Walz, who secured tens of millions of dollars for the highway while in Congress, noted his neighbor Charlie Ingman died on Hwy. 14 near Waseca in 1996. Walz said he could still remember state troopers coming into the gym where he coached seventh-grade boys basketball and telling Ingman's son about Charlie's death.

"So many of you have that story," Walz said. "So many neighbors lost, so many tragedies."

The road has become relatively safer in recent years, though state officials note accidents remained high in the area before this last expansion project.

From February 2010 to February 2020, 154 crashes took place on the two-lane stretch from Nicollet to New Ulm. Of those, three were fatalities and one resulted in serious injuries.

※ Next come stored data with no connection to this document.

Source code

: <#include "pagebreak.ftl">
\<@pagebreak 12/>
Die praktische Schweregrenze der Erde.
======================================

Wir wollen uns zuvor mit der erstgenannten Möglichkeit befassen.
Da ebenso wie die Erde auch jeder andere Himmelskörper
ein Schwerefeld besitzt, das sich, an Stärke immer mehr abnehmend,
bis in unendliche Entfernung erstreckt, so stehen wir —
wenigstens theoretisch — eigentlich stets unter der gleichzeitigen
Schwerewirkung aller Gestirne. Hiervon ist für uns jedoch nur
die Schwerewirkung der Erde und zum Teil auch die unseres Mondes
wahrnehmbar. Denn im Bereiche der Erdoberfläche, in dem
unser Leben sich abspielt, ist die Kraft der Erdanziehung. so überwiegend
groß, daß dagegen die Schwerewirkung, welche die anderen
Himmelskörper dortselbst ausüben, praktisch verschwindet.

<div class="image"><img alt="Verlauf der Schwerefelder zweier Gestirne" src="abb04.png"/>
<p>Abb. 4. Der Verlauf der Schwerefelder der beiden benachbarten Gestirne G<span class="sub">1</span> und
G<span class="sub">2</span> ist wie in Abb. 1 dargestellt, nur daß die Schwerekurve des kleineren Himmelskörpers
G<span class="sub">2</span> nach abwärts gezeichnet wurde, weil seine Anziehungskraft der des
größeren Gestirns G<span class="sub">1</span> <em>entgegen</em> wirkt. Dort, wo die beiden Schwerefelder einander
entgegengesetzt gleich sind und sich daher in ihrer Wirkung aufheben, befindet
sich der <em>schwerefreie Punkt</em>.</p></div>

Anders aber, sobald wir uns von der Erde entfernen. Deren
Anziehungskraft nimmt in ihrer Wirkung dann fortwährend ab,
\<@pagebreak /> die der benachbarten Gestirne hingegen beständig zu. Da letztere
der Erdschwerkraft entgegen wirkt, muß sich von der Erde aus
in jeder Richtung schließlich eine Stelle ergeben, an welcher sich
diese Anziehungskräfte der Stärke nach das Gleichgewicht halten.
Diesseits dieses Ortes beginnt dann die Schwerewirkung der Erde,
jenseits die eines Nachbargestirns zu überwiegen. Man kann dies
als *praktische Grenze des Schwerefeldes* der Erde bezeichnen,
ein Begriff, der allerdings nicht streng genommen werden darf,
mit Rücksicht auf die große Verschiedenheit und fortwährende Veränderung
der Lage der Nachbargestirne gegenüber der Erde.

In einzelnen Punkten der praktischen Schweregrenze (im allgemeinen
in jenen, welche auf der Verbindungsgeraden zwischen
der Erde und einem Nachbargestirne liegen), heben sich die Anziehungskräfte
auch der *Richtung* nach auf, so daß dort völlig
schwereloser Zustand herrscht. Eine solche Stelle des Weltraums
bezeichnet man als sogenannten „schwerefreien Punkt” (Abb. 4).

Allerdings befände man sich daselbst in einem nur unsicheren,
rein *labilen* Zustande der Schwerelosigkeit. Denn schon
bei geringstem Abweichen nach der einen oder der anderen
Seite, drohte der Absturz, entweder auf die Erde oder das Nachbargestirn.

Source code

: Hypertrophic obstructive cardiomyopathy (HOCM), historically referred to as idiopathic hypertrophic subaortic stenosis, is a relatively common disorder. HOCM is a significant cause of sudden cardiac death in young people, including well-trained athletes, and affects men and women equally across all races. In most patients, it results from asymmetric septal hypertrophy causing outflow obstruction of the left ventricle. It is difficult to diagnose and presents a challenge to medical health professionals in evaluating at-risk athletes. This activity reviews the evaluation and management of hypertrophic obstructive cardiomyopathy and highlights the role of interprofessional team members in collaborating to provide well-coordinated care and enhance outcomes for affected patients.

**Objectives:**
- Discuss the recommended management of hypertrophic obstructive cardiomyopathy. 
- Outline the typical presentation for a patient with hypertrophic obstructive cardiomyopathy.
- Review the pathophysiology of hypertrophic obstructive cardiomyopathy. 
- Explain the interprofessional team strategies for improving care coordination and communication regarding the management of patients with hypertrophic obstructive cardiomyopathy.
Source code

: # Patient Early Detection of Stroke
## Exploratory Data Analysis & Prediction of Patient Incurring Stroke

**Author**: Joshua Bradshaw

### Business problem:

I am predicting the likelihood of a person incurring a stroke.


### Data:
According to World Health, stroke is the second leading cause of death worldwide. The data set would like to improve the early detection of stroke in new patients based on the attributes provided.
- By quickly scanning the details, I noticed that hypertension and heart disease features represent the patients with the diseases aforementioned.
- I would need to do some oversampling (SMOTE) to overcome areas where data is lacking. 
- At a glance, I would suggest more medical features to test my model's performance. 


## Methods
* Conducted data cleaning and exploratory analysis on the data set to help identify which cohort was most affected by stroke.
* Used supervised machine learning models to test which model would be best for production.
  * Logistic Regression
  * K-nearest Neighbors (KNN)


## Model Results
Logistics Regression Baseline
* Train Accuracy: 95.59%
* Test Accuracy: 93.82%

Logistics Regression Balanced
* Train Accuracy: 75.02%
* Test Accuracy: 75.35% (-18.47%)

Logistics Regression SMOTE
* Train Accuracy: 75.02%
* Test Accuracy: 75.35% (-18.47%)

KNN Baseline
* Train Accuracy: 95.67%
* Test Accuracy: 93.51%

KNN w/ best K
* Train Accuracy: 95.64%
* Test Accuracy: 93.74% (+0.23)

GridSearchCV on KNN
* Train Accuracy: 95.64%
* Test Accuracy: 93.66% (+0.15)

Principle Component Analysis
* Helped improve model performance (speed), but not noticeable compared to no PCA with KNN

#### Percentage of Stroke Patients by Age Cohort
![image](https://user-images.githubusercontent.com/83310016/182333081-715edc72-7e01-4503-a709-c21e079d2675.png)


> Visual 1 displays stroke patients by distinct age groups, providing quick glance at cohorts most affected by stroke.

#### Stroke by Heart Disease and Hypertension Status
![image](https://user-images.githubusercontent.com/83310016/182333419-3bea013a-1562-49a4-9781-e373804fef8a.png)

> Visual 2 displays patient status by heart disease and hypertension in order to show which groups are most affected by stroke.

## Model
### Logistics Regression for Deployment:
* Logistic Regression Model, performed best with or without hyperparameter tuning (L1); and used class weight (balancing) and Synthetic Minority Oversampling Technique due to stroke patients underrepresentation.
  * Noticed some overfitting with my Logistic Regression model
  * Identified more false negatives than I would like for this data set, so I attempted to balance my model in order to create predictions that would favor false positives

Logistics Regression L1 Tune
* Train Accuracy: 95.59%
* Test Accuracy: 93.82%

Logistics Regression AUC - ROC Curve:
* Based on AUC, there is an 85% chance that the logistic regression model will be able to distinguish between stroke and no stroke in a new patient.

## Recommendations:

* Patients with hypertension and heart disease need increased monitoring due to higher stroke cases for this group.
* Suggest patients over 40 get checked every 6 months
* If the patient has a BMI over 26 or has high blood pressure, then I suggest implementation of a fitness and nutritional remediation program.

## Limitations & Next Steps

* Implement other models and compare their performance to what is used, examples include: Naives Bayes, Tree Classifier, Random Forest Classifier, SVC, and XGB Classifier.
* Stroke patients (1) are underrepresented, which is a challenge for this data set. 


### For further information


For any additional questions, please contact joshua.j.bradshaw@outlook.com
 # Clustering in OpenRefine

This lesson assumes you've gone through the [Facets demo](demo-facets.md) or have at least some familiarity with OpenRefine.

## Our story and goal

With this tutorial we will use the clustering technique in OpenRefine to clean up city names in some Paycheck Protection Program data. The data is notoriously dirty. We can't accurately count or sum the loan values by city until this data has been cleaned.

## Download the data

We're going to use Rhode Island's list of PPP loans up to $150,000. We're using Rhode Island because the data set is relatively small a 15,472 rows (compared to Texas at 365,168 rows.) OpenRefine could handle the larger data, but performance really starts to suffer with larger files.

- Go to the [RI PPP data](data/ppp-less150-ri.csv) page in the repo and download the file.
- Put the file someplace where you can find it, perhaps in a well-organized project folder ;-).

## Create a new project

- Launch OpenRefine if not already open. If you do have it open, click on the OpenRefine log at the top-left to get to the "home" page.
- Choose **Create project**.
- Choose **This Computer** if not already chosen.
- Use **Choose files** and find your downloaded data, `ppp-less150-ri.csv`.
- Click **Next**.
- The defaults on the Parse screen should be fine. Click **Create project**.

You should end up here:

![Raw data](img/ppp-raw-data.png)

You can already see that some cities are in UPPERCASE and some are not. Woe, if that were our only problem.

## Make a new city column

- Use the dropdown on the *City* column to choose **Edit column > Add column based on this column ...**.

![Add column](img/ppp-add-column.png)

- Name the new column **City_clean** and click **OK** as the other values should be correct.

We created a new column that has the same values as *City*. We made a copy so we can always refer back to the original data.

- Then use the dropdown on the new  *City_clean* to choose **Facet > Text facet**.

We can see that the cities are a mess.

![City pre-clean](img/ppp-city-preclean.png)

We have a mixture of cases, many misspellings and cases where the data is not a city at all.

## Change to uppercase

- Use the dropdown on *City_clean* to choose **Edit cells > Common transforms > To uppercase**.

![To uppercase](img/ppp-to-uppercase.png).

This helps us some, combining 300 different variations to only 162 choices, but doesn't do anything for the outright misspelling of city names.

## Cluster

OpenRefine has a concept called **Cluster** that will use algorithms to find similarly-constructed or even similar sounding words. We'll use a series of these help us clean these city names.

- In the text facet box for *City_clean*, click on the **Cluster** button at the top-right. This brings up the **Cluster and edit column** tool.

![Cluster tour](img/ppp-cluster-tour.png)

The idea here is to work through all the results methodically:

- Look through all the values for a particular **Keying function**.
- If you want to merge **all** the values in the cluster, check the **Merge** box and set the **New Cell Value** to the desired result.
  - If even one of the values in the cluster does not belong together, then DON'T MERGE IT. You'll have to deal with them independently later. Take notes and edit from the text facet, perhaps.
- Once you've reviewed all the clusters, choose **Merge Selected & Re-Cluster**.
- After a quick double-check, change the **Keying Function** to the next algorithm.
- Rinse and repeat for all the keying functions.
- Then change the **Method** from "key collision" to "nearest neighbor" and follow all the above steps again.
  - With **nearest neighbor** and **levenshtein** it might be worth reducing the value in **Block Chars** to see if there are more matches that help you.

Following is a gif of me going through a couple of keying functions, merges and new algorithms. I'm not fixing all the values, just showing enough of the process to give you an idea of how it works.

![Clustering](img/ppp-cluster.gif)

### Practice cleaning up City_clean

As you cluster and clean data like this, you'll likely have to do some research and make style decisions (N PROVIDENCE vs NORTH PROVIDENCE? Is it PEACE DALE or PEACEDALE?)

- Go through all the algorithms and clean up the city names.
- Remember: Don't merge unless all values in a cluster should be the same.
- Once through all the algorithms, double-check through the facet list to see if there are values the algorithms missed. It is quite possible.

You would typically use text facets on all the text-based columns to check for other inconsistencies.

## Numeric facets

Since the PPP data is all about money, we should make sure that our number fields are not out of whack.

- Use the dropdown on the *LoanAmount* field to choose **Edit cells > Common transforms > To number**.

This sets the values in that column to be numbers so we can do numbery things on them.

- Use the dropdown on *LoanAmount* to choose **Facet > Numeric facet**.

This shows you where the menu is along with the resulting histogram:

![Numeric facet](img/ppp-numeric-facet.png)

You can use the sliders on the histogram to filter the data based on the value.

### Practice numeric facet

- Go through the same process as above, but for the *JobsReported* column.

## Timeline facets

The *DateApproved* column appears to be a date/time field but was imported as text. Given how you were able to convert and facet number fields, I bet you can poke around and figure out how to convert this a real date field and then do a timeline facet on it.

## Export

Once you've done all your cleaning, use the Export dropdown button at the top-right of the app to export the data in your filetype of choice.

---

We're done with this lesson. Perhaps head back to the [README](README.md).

Yet communities are looking forward to expanded opportunities. Courtland Mayor Al Poehler said he was "just tickled" the highway would offer more traffic and potential land development to the community while Nicollet Mayor Fred Froehlich noted the town west of Mankato was already getting a few business inquiries.

"It's been so many decades, so many accidents, so much pain," Froehlich said. "Finally, we've got everything done. It's unbelievable."

Local officials may not rest on their laurels for long. Rep. Paul Torkelson, R-Hanska, has worked on transportation and infrastructure issues for more than a decade. He pointed out there's still two-lane stretches of Hwy. 14 west of New Ulm.

"South Dakota, here we come!" Torkelson said.

Correction: In an earlier version of this story, a photo caption misidentified state Rep. Nick Frentz, DFL-North Mankato, at the Hwy. 14 ribbon-cutting ceremony.